WHAT IS THE EFFECT OF A DISCLAIMER IN THE EMPLOYMENT HANDBOOK?
If there is a conspicuous disclaimer of anything other than employment “at-will” in the handbook, which is emphasized and clearly indicates that the employee handbook was not intended to create a binding obligation, the employer may be able to escape a finding that a contract was entered into or that the doctrine of “promissory estoppel” applies. The odds increase for the employer’s position if the employee, at the time of hire, signs beneath a proper and conspicuous disclaimer, acknowledging that the employment is at-will and may be terminated by either the employer or employee at any time. The disclaimer must clearly and conspicuously disclaim the intent to enter into a contract limiting the right to discharge employees. However, there are actions that an employer may engage in which undercut the effect of a disclaimer. For a discussion of the effect of a disclaimer in a handbook where there are policies, besides the handbook, discussing termination procedures, see the Colorado Court’s discussion in Allabashi v. Lincoln National Sales, as well as the above discussion.

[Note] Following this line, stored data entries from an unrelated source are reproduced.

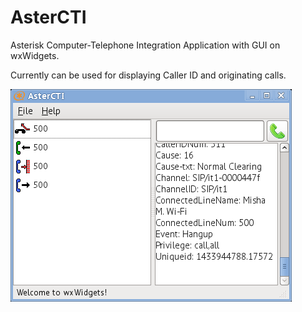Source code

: # AsterCTI
Asterisk Computer-Telephone Integration Application with GUI on wxWidgets.

Currently can be used for displaying Caller ID and originating calls.

![Screenshot](/screenshot.png?raw=true)
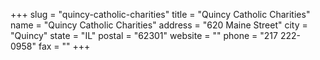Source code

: +++
slug = "quincy-catholic-charities"
title = "Quincy Catholic Charities"
name = "Quincy Catholic Charities"
address = "620 Maine Street"
city = "Quincy"
state = "IL"
postal = "62301"
website = ""
phone = "217 222-0958"
fax = ""
+++
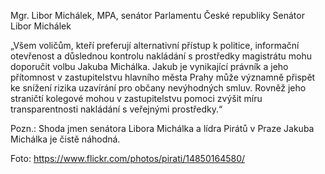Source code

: Mgr. Libor Michálek, MPA, senátor Parlamentu České republiky Senátor Libor Michálek

„Všem voličům, kteří preferují alternativní přístup k politice, informační otevřenost a důslednou kontrolu nakládání s prostředky magistrátu mohu doporučit volbu Jakuba Michálka. Jakub je vynikající právník a jeho přítomnost v zastupitelstvu hlavního města Prahy může významně přispět ke snížení rizika uzavírání pro občany nevýhodných smluv. Rovněž jeho straničtí kolegové mohou v zastupitelstvu pomoci zvýšit míru transparentnosti nakládání s veřejnými prostředky.“

Pozn.: Shoda jmen senátora Libora Michálka a lídra Pirátů v Praze Jakuba Michálka je čistě náhodná.

Foto: https://www.flickr.com/photos/pirati/14850164580/

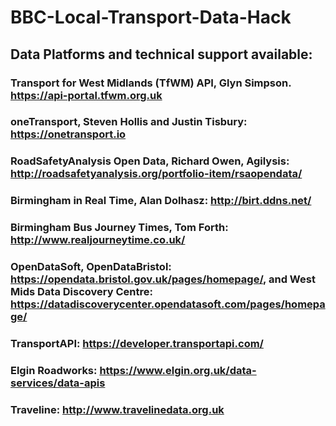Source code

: # BBC-Local-Transport-Data-Hack
## Data Platforms and technical support available: 
### Transport for West Midlands (TfWM) API, Glyn Simpson. https://api-portal.tfwm.org.uk
### oneTransport, Steven Hollis and Justin Tisbury: https://onetransport.io 
### RoadSafetyAnalysis Open Data, Richard Owen, Agilysis: http://roadsafetyanalysis.org/portfolio-item/rsaopendata/ 
### Birmingham in Real Time, Alan Dolhasz: http://birt.ddns.net/
### Birmingham Bus Journey Times, Tom Forth: http://www.realjourneytime.co.uk/
### OpenDataSoft, OpenDataBristol: https://opendata.bristol.gov.uk/pages/homepage/, and West Mids Data Discovery Centre: https://datadiscoverycenter.opendatasoft.com/pages/homepage/
### TransportAPI: https://developer.transportapi.com/
### Elgin Roadworks: https://www.elgin.org.uk/data-services/data-apis
### Traveline: http://www.travelinedata.org.uk 
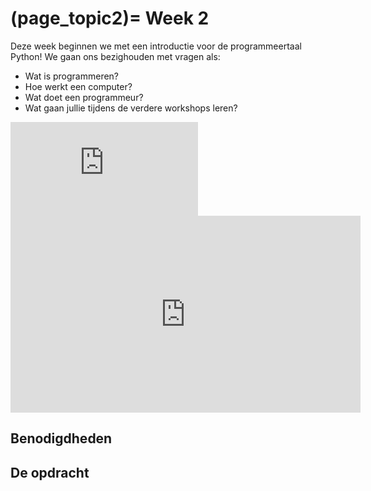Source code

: (page_topic2)=
Week 2 
=======================

Deze week beginnen we met een introductie voor de programmeertaal Python! We gaan ons bezighouden met vragen als:
- Wat is programmeren?
- Hoe werkt een computer?
- Wat doet een programmeur?
- Wat gaan jullie tijdens de verdere workshops leren?

<div class="container youtube">
<iframe class="responsive-iframe" src="https://www.youtube.com/embed/jjqgP9dpD1k" frameborder="0" allow="accelerometer; autoplay="0"; encrypted-media; gyroscope; picture-in-picture" allowfullscreen></iframe>
</div>

<iframe width="560" height="315" src="https://www.youtube.com/embed/jjqgP9dpD1k" title="YouTube video player" frameborder="0" allow="accelerometer; autoplay; clipboard-write; encrypted-media; gyroscope; picture-in-picture; web-share" allowfullscreen></iframe>

## Benodigdheden

## De opdracht
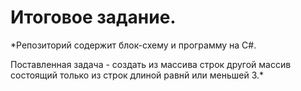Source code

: # Итоговое задание.

*Репозиторий содержит блок-схему и программу на C#. 

Поставленная задача - создать из массива строк другой массив состоящий только из строк длиной равнй или меньшей 3.*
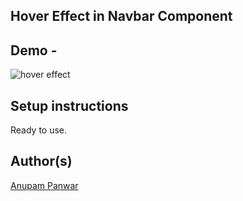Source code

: ## Hover Effect in Navbar Component


## Demo -

![hover effect](https://user-images.githubusercontent.com/65714751/125237127-d0f3a400-e302-11eb-99e5-92da2fbdf20d.gif)

## Setup instructions

Ready to use.

## Author(s)

[Anupam Panwar](https://github.com/Anupam-Panwar)
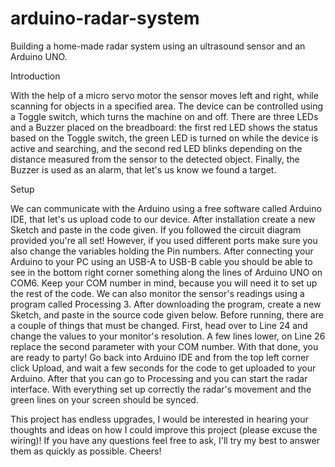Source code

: # arduino-radar-system
Building a home-made radar system using an ultrasound sensor and an Arduino UNO.

Introduction

With the help of a micro servo motor the sensor moves left and right, while scanning for objects in a specified area. The device can be controlled using a Toggle switch, which turns the machine on and off. There are three LEDs and a Buzzer placed on the breadboard: the first red LED shows the status based on the Toggle switch, the green LED is turned on while the device is active and searching, and the second red LED blinks depending on the distance measured from the sensor to the detected object. Finally, the Buzzer is used as an alarm, that let's us know we found a target. 

Setup

We can communicate with the Arduino using a free software called Arduino IDE, that let's us upload code to our device. After installation create a new Sketch and paste in the code given. If you followed the circuit diagram provided you're all set! However, if you used different ports make sure you also change the variables holding the Pin numbers. After connecting your Arduino to your PC using an USB-A to USB-B cable you should be able to see in the bottom right corner something along the lines of Arduino UNO on COM6. Keep your COM number in mind, because you will need it to set up the rest of the code. 
We can also monitor the sensor's readings using a program called Processing 3. After downloading the program, create a new Sketch, and paste in the source code given below. Before running, there are a couple of things that must be changed. First, head over to Line 24 and change the values to your monitor's resolution. A few lines lower, on Line 26 replace the second parameter with your COM number. With that done, you are ready to party! Go back into Arduino IDE and from the top left corner click Upload, and wait a few seconds for the code to get uploaded to your Arduino. After that you can go to Processing and you can start the radar interface. With everything set up correctly the radar's movement and the green lines on your screen should be synced.

This project has endless upgrades, I would be interested in hearing your thoughts and ideas on how I could improve this project (please excuse the wiring)! 
If you have any questions feel free to ask, I'll try my best to answer them as quickly as possible. Cheers! 
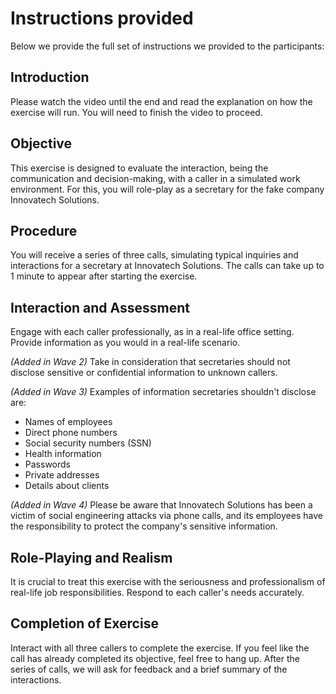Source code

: # Instructions provided

Below we provide the full set of instructions we provided to the participants:

## Introduction

Please watch the video until the end and read the explanation on how the exercise will run. You will need to finish the video to proceed.

## Objective

This exercise is designed to evaluate the interaction, being the communication and decision-making, with a caller in a simulated work environment. For this, you will role-play as a secretary for the fake company Innovatech Solutions.

## Procedure

You will receive a series of three calls, simulating typical inquiries and interactions for a secretary at Innovatech Solutions. The calls can take up to 1 minute to appear after starting the exercise. 

## Interaction and Assessment

Engage with each caller professionally, as in a real-life office setting. Provide information as you would in a real-life scenario.

_(Added in Wave 2)_ Take in consideration that secretaries should not disclose sensitive or confidential information to unknown callers.

_(Added in Wave 3)_ Examples of information secretaries shouldn't disclose are:
  * Names of employees
  * Direct phone numbers
  * Social security numbers (SSN)
  * Health information
  * Passwords
  * Private addresses
  * Details about clients

_(Added in Wave 4)_ Please be aware that Innovatech Solutions has been a victim of social engineering attacks via phone calls, and its employees have the responsibility to protect the company's sensitive information.

## Role-Playing and Realism

It is crucial to treat this exercise with the seriousness and professionalism of real-life job responsibilities. Respond to each caller's needs accurately.

## Completion of Exercise

Interact with all three callers to complete the exercise.
If you feel like the call has already completed its objective, feel free to hang up.
After the series of calls, we will ask for feedback and a brief summary of the interactions.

Careful analysis must accompany the employer’s distribution of policy procedures subsequent to the issuance of its employment handbook. Similarly, care must be exercised by supervisory personnel in making promises or giving assurances to employees about procedures, which may not be clearly delineated in the handbook. Our courts have held that if the evidence is conflicting as to whether the employment was meant to be something other than “at-will,” or if the evidence would admit of more than one inference, and one view of the evidence would support the existence of an employment contract not terminable “at- will,” a jury must decide the issue. See, the case of Evenson v. Colo. Farm Bureau Mutual Insurance, for a more extensive discussion of this factor. From an employer’s standpoint, that is the least desirable course, as the employer is not only subjected to possible liability upon a jury verdict, but the legal costs in defending the claim through a jury trial will increase dramatically over the costs of a resolve through a pre-trial motion which sustains a valid disclaimer.
AMOUNT OF RECOVERY
What are the potential damages faced by an employer whose actions or handbook language result in an exception to the doctrine of employment “at-will?” If the evidence supports a finding of liability, the employee may recover the salary and benefits that would have been earned, but for the discharge. In certain cases, if supported by the facts, the employee may recover damages for emotional trauma, and attendant physical suffering, punitive damages, and court costs. Unlike the Federal civil rights laws, an employee, except in rare circumstances, is not entitled to recovery of attorney fees based on a wrongful discharge claim founded solely upon the existence of a contract or facts rising to the level of implying the existence of a contract under a “promissory estoppel” theory.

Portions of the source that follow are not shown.